The external path to data monetization actually offers the greatest opportunities. The three primary external data monetization business models include data as a service, insight as a service, and analytics-enabled platform as a service.

Create a data platform. The architecture and technology stack that support a data monetization business model typically involve a robust enterprise data strategy, and a “data platform” with an intuitive interface to allow analysis, synthesis, modeling, and interaction with the data at a higher, more visual level. The goal is to create a “single source of truth” via data storage, harmonization, and processing. This enables data to be used by internal and external parties. Building the right data platform can require large-scale, multiparty data sharing and scalable computing, typically enabled by public or private cloud options.

Prepare for governance and compliance. Operationalizing a data monetization strategy requires a robust governance model that considers appropriate standards, guidelines, and compliance policies across teams.

Demonstrate cybersecurity and privacy. While leaders point to cybersecurity as one of their biggest concerns, it is often an afterthought when it comes to solution design.

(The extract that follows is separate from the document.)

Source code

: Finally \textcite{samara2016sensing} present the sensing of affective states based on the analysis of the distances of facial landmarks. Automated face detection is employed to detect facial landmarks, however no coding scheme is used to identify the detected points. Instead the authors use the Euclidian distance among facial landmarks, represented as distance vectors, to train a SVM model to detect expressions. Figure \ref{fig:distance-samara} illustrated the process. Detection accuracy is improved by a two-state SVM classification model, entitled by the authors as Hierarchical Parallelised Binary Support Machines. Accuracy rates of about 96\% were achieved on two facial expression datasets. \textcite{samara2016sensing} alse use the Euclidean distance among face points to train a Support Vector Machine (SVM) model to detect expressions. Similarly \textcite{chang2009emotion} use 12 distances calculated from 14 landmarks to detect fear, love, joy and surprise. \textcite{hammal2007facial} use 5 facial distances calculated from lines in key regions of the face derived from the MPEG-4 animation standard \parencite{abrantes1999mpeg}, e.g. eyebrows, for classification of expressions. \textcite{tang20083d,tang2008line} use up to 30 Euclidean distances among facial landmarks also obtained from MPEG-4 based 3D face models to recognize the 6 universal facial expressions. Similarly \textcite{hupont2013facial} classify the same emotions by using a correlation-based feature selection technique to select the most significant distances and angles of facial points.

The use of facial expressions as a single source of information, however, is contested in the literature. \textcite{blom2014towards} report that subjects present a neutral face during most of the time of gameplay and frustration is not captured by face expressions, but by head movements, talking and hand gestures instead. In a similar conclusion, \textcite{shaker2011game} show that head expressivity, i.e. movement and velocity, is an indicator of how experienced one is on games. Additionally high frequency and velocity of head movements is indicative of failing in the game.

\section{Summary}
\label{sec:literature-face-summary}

Conclusion: All companies are data companies, and most have a substantial amount of untapped, underutilized data, which could unlock tremendous financial value.
Companies can increase their “earnings per byte” by reimagining a future where they not only maximize value creation internally, but also create a market for their highly valuable data and insights. This approach will mean they are not only changing the playing field, but reinventing the game, and securing market dominance early on.